El escritor Lawrence Osborne en Bangkok,
ciudad donde reside, en 2016.
Índice
Portada
Presentación
1. Viajero, antropólogo, turista
2. En Oriente
3. Tristes trópicos
4. Islas desiertas
5. Hedonópolis
6. El spa
7. Paraíso a medida
8. El turista desnudo
9. Donde sea, fuera del mundo
Epílogo: En cualquier parte
Lawrence Osborne
Otros títulos publicados en Gatopardo
Para Tad, muchos viajes
La vida es un hospital donde cada enfermo está poseído por el deseo de cambiar de cama; éste querría sufrir delante de la estufa y el otro cree que sanará junto a la ventana. Siempre me ha parecido que estaría bien donde no estoy, y de esta cuestión del desarraigo hablo sin cesar con mi alma.
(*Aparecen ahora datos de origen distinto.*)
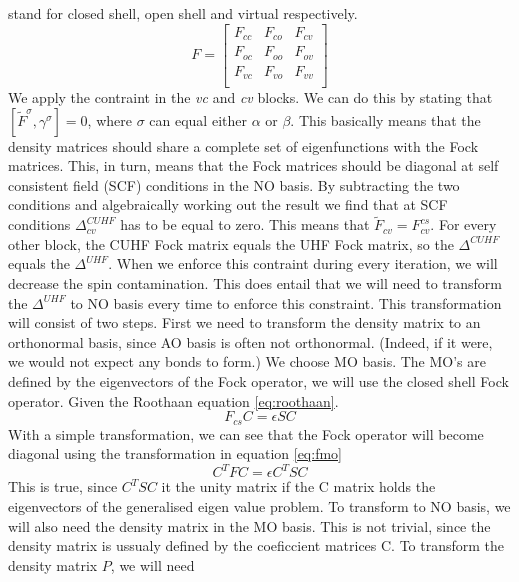 \documentclass[twoside,twocolumn,9pt]{article}
\begin{document}
stand for closed shell, open shell and virtual respectively.
\begin{equation}\label{eq:fockblock}
  F = \begin{bmatrix}
    F_{cc} & F_{co} & F_{cv} \\
    F_{oc} & F_{oo} & F_{ov} \\
    F_{vc} & F_{vo} & F_{vv} \\
  \end{bmatrix}
\end{equation}
We apply the contraint in the \textit{vc} and \textit{cv} blocks. We can do this by stating that $[\tilde{F}^\sigma, \gamma^\sigma] = 0$, where $\sigma$ can equal either $\alpha$ 
or $\beta$. This basically means that the density matrices should share a complete set of eigenfunctions with the Fock matrices. This, in turn, means that the Fock matrices should be 
diagonal at self consistent field (SCF) conditions in the NO basis. By subtracting the two conditions and algebraically working out the result we find that at SCF conditions 
$\Delta^{CUHF}_{cv}$ has to be equal to zero. This means that $\tilde{F}_{cv} = F_{cv}^{cs}$\cite{Scuseria2010}. For every other block, the CUHF Fock matrix equals the UHF Fock matrix,
so the $\Delta^{CUHF}$ equals the $\Delta^{UHF}$. When we enforce this contraint during every iteration, we will decrease the spin contamination. This does entail that we will need 
to transform the $\Delta^{UHF}$ to NO basis every time to enforce this constraint. This transformation will consist of two steps. First we need to transform the density matrix to 
an orthonormal basis, since AO basis is often not orthonormal. (Indeed, if it were, we would not expect any bonds to form.) We choose MO basis. The MO's are defined by the 
eigenvectors of the Fock operator, we will use the closed shell Fock operator. Given the Roothaan equation \eqref{eq:roothaan}.
\begin{equation}\label{eq:roothaan}
  F_{cs}C = \epsilon S C
\end{equation}
With a simple transformation, we can see that the Fock operator will become diagonal using the transformation in equation \eqref{eq:fmo}
\begin{equation}\label{eq:fmo}
  C^T F C = \epsilon C^T S C
\end{equation}
This is true, since $C^T S C$ it the unity matrix if the C matrix holds the eigenvectors of the generalised eigen value problem. To transform to NO basis, we will also need the
density matrix in the MO basis. This is not trivial, since the density matrix is ussualy defined by the coeficcient matrices C. To transform the density matrix $P$, we will need
\end{document}
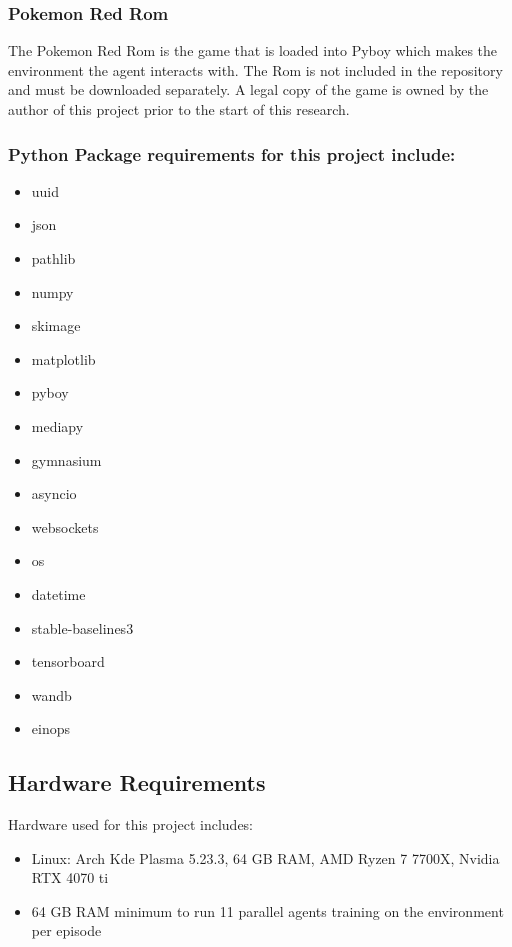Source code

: \subsubsection*{Pokemon Red Rom}
The Pokemon Red Rom is the game that is loaded into Pyboy which makes the environment the agent interacts with. The Rom is not included in the repository and must be downloaded separately. A legal copy of the game is owned by the author of this project prior to the start of this research.


\subsubsection*{Python Package requirements for this project include: }

\begin{multicols}{2}
\begin{itemize}
    \item uuid
    \item json
    \item pathlib
    \item numpy
    \item skimage
    \item matplotlib
    \item pyboy
    \item mediapy
    \item gymnasium
    \item asyncio
    \item websockets
    \item os
    \item datetime
    \item stable-baselines3
    \item tensorboard
    \item wandb
    \item einops
\end{itemize}
\end{multicols}

\subsection{Hardware Requirements}

Hardware used for this project includes:
\begin{itemize}
    \item Linux: Arch Kde Plasma 5.23.3, 64 GB RAM, AMD Ryzen 7 7700X, Nvidia RTX 4070 ti
    \item 64 GB RAM minimum to run 11 parallel agents training on the environment per episode

\end{itemize}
Charles Baudelaire, «Donde sea, fuera del mundo»,
El spleen de París
1. Viajero, antropólogo, turista
Me asaltó de pronto, como un trastorno mental desconocido por la psiquiatría: el deseo de detenerlo todo en la vida cotidiana, desarraigarme y partir. Esa necesidad de abandonar el mundo tal y como es para buscar otro lugar quizá sea una enfermedad de inicios de la madurez, un atisbo prematuro de senilidad. Y entonces se hace el equipaje con un fatalismo amargo, como si supiéramos que ha llegado el momento de volver a ponerse en marcha y regresar al nomadismo. Se hace el equipaje, pero no hay ningún sitio adonde ir. Es como vestirse para una fiesta mucho después de que el salón de baile haya quedado reducido a cenizas. El deseo sigue ahí, pero el objeto del deseo ha dejado de existir.
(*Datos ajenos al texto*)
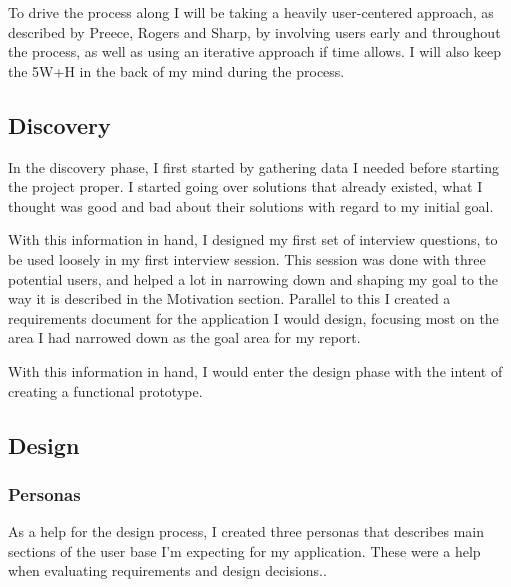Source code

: \documentclass[a4paper,11pt]{report}
\begin{document}
To drive the process along I will be taking a heavily user-centered approach, as
described by Preece, Rogers and Sharp\cite{preece07:_inter_desig}, by involving
users early and throughout the process, as well as using an iterative approach
if time allows. I will also keep the 5W+H\cite{heim08:_reson_inter} in the back
of my mind during the process.

\subsection{Discovery}

In the discovery phase, I first started by gathering data I needed before
starting the project proper. I started going over solutions that already
existed, what I thought was good and bad about their solutions with regard to my
initial goal.

With this information in hand, I designed my first set of interview questions,
to be used loosely in my first interview session. This session was done with
three potential users, and helped a lot in narrowing down and shaping my goal
to the way it is described in the Motivation section. Parallel to this I created
a requirements document for the application I would design, focusing most on the
area I had narrowed down as the goal area for my report.

With this information in hand, I would enter the design phase with the intent of
creating a functional prototype.

\subsection{Design}

\subsubsection{Personas}

As a help for the design process, I created three personas that describes main
sections of the user base I'm expecting for my application. These were a help
when evaluating requirements and design decisions..
\end{document}
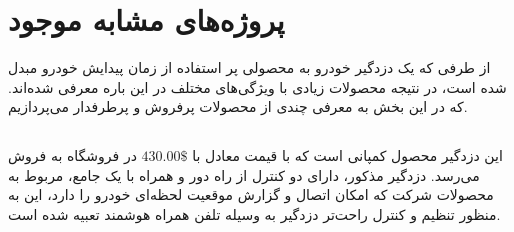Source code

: \documentclass[a4paper,12pt]{report}
\begin{document}
	\section{
	پروژه‌های مشابه موجود
	}\label{sec3:chap1}
	از طرفی که یک دزدگیر خودرو به محصولی پر استفاده از زمان پیدایش خودرو مبدل شده است، در نتیجه محصولات زیادی با ویژگی‌های مختلف در این باره معرفی شده‌اند. که در این بخش به معرفی چندی از محصولات پرفروش و پرطرفدار می‌پردازیم.
	\subsection{
	}\label{subsec1:sec3:chap1}
	این دزدگیر محصول کمپانی
	است که با قیمت معادل با
	$430.00\$$
	در فروشگاه
		به فروش می‌رسد.
	دزدگیر مذکور، دارای دو کنترل از راه دور و همراه با یک
	جامع، مربوط به محصولات شرکت
		که امکان اتصال و گزارش موقعیت لحظه‌ای خودرو را دارد، این
	به منظور تنظیم و کنترل راحت‌تر دزدگیر به وسیله تلفن همراه هوشمند تعبیه شده است.
	\cite{ViperCar35:online}
\end{document}
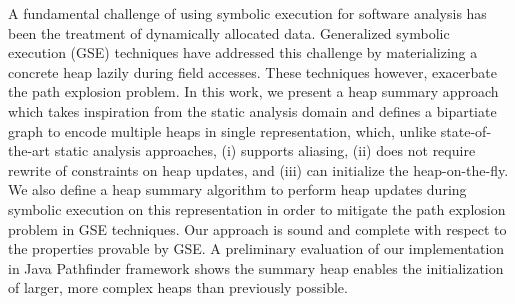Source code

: A fundamental challenge of using symbolic execution for software
analysis has been the treatment of dynamically allocated
data. Generalized symbolic execution (GSE) techniques have addressed
this challenge by materializing a concrete heap lazily during field
accesses.  These techniques however, exacerbate the path explosion
problem.  In this work, we present a heap summary approach which takes
inspiration from the static analysis domain and defines a bipartiate
graph to encode multiple heaps in single representation, which, unlike
state-of-the-art static analysis approaches, (i) supports aliasing,
(ii) does not require rewrite of constraints on heap updates, and
(iii) can initialize the heap-on-the-fly. We also define a heap
summary algorithm to perform heap updates during symbolic execution on
this representation in order to mitigate the path explosion problem in
GSE techniques. Our approach is sound and complete with respect to the
properties provable by GSE. A preliminary evaluation of our
implementation in Java Pathfinder framework shows the summary heap
enables the initialization of larger, more complex heaps than
previously possible.

\begin{comment}
A fundamental challenge of using symbolic execution for software
analysis has been the treatment of dynamically allocated data.
State-of-the-art techniques have addressed this challenge through
either (a) the use of summaries that over-approximate possible heaps, or
(b) by materializing a concrete heap lazily during generalized
symbolic execution. In this work, we present a novel heap
initialization and analysis technique which takes inspiration from
both approaches and constructs precise heap summaries lazily during
symbolic execution.  Our approach is 1) \emph{scalable}: it reduces the
points of non-determinism compared to generalized symbolic execution
and explores each control-flow path only once for any given set of
isomorphic heaps, 2) \emph{precise}: at any given point during symbolic
execution, the symbolic heap represents the exact set of feasible
concrete heap structures for the program under analysis, and 3)
\emph{expressive}: the symbolic heap can represent recursive data
structures. We demonstrate the precision and scalability of our
approach by implementing it as an extension to the Symbolic PathFinder
framework for analyzing Java programs.
\end{comment}


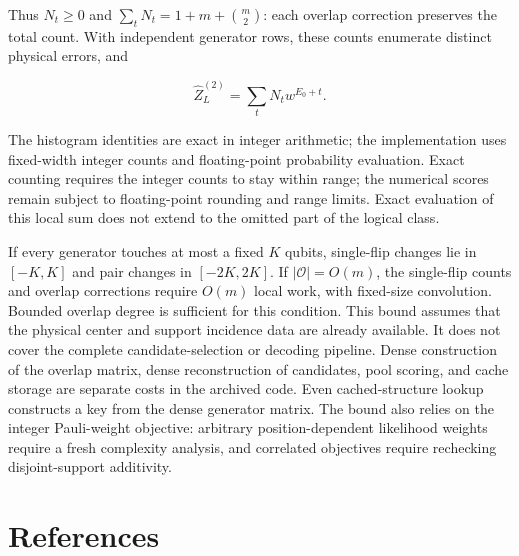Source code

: \documentclass[
  10pt,
]{article}
\begin{document}
Thus \(N_t\ge0\) and \(\sum_tN_t=1+m+\binom m2\): each overlap
correction preserves the total count. With independent generator rows,
these counts enumerate distinct physical errors, and

\[
\widehat Z_L^{(2)}=\sum_tN_t w^{E_0+t}.
\]

The histogram identities are exact in integer arithmetic; the
implementation uses fixed-width integer counts and floating-point
probability evaluation. Exact counting requires the integer counts to
stay within range; the numerical scores remain subject to floating-point
rounding and range limits. Exact evaluation of this local sum does not
extend to the omitted part of the logical class.

If every generator touches at most a fixed \(K\) qubits, single-flip
changes lie in \([-K,K]\) and pair changes in \([-2K,2K]\). If
\(|\mathcal O|=O(m)\), the single-flip counts and overlap corrections
require \(O(m)\) local work, with fixed-size convolution. Bounded
overlap degree is sufficient for this condition. This bound assumes that
the physical center and support incidence data are already available. It
does not cover the complete candidate-selection or decoding pipeline.
Dense construction of the overlap matrix, dense reconstruction of
candidates, pool scoring, and cache storage are separate costs in the
archived code. Even cached-structure lookup constructs a key from the
dense generator matrix. The bound also relies on the integer
Pauli-weight objective: arbitrary position-dependent likelihood weights
require a fresh complexity analysis, and correlated objectives require
rechecking disjoint-support additivity.

\section{References}\label{references}
\end{document}
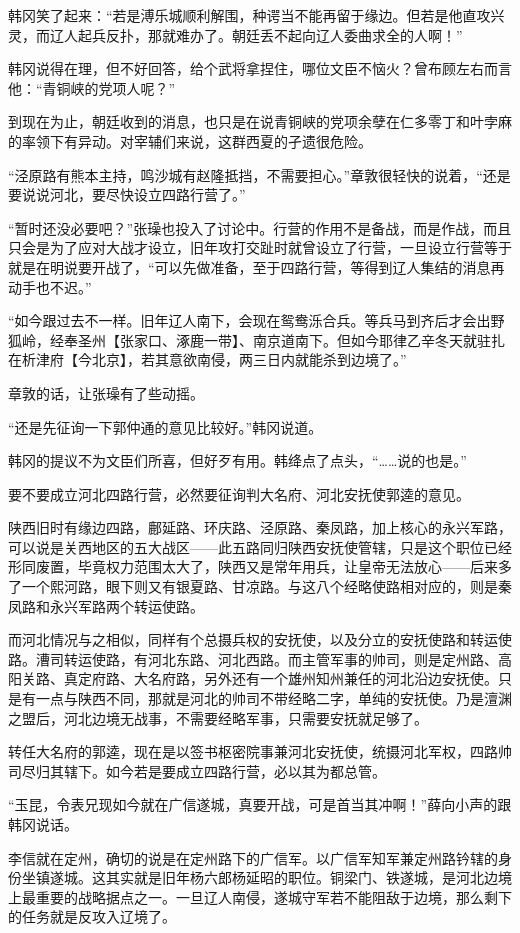 韩冈笑了起来：“若是溥乐城顺利解围，种谔当不能再留于缘边。但若是他直攻兴灵，而辽人起兵反扑，那就难办了。朝廷丢不起向辽人委曲求全的人啊！”

韩冈说得在理，但不好回答，给个武将拿捏住，哪位文臣不恼火？曾布顾左右而言他：“青铜峡的党项人呢？”

到现在为止，朝廷收到的消息，也只是在说青铜峡的党项余孽在仁多零丁和叶孛麻的率领下有异动。对宰辅们来说，这群西夏的孑遗很危险。

“泾原路有熊本主持，鸣沙城有赵隆抵挡，不需要担心。”章敦很轻快的说着，“还是要说说河北，要尽快设立四路行营了。”

“暂时还没必要吧？”张璪也投入了讨论中。行营的作用不是备战，而是作战，而且只会是为了应对大战才设立，旧年攻打交趾时就曾设立了行营，一旦设立行营等于就是在明说要开战了，“可以先做准备，至于四路行营，等得到辽人集结的消息再动手也不迟。”

“如今跟过去不一样。旧年辽人南下，会现在鸳鸯泺合兵。等兵马到齐后才会出野狐岭，经奉圣州【张家口、涿鹿一带】、南京道南下。但如今耶律乙辛冬天就驻扎在析津府【今北京】，若其意欲南侵，两三日内就能杀到边境了。”

章敦的话，让张璪有了些动摇。

“还是先征询一下郭仲通的意见比较好。”韩冈说道。

韩冈的提议不为文臣们所喜，但好歹有用。韩绛点了点头，“……说的也是。”

要不要成立河北四路行营，必然要征询判大名府、河北安抚使郭逵的意见。

陕西旧时有缘边四路，鄜延路、环庆路、泾原路、秦凤路，加上核心的永兴军路，可以说是关西地区的五大战区——此五路同归陕西安抚使管辖，只是这个职位已经形同废置，毕竟权力范围太大了，陕西又是常年用兵，让皇帝无法放心——后来多了一个熙河路，眼下则又有银夏路、甘凉路。与这八个经略使路相对应的，则是秦凤路和永兴军路两个转运使路。

而河北情况与之相似，同样有个总摄兵权的安抚使，以及分立的安抚使路和转运使路。漕司转运使路，有河北东路、河北西路。而主管军事的帅司，则是定州路、高阳关路、真定府路、大名府路，另外还有一个雄州知州兼任的河北沿边安抚使。只是有一点与陕西不同，那就是河北的帅司不带经略二字，单纯的安抚使。乃是澶渊之盟后，河北边境无战事，不需要经略军事，只需要安抚就足够了。

转任大名府的郭逵，现在是以签书枢密院事兼河北安抚使，统摄河北军权，四路帅司尽归其辖下。如今若是要成立四路行营，必以其为都总管。

“玉昆，令表兄现如今就在广信遂城，真要开战，可是首当其冲啊！”薛向小声的跟韩冈说话。

李信就在定州，确切的说是在定州路下的广信军。以广信军知军兼定州路钤辖的身份坐镇遂城。这其实就是旧年杨六郎杨延昭的职位。铜梁门、铁遂城，是河北边境上最重要的战略据点之一。一旦辽人南侵，遂城守军若不能阻敌于边境，那么剩下的任务就是反攻入辽境了。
Visité cientos de páginas web —agencias de viajes, folletos oficiales, informes, relatos de viajeros—, pero el problema del viajero actual es que no le quedan destinos. El mundo entero es una instalación turística y el desagradable sabor a simulacro se eterniza en la boca. Busqué por todas partes, pero ningún lugar satisfacía mi necesidad de salir del mundo. Me planteé fugazmente registrarme en un hotel de Hawái y pasarme dos semanas sentado delante del televisor. Quizá un sitio como el Hilton Waikoloa, donde pudiese holgazanear en una playa artificial y desplazarme a la discoteca del hotel en monorraíl. Eso sería más interesante que dedicarme al senderismo en grupos reducidos por la Patagonia, o sobrevolar en funicular la selva tropical de Costa Rica. También podía quedarme en Nueva York y desplazarme en metro hasta la abandonada casa de Edgar Allan Poe en el Bronx. Nadie va allí. Eran posibilidades exóticas, pero no eran muy exóticas… Y yo quería algo exótico de verdad.
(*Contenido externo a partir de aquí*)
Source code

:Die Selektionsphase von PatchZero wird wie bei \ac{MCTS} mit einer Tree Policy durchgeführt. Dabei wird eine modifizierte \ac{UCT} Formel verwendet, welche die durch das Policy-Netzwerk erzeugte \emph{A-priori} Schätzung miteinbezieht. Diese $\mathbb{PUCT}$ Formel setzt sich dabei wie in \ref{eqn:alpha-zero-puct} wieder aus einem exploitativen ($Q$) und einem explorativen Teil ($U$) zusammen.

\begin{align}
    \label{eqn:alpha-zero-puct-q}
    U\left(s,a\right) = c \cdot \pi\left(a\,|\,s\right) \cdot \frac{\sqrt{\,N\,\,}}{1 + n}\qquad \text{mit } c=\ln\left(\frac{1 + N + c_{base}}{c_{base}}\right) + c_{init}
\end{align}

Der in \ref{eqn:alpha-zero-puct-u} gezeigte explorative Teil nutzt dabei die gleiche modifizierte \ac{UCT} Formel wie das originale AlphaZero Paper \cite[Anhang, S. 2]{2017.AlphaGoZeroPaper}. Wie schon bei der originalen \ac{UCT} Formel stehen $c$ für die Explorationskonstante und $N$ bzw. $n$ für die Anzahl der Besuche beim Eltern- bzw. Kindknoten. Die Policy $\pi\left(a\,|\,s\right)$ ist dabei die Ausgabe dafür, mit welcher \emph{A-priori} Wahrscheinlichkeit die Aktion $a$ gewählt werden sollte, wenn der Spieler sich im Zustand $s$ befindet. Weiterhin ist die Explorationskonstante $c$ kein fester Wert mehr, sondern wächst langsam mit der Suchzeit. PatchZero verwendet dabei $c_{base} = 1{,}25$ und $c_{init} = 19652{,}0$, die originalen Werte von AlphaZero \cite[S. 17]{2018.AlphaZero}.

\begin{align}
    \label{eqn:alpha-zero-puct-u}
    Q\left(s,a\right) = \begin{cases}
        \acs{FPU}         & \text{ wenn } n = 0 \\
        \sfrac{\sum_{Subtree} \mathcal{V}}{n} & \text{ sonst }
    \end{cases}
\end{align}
Recordar la sensación infantil de subir al coche familiar y partir a lugares desconocidos nos demuestra cuán difícil es recuperar la dimensión interna de la aventura. El viaje actual es como la comida rápida: incursiones breves e intensas que no dejan huella. En nuestra época, el turismo ha transformado el planeta en un espectáculo uniforme y nos ha convertido en extranjeros perpetuos que deambulan por la imitación de la imitación de un lugar al que una vez quisimos ir. Es la ley de los rendimientos marginales decrecientes.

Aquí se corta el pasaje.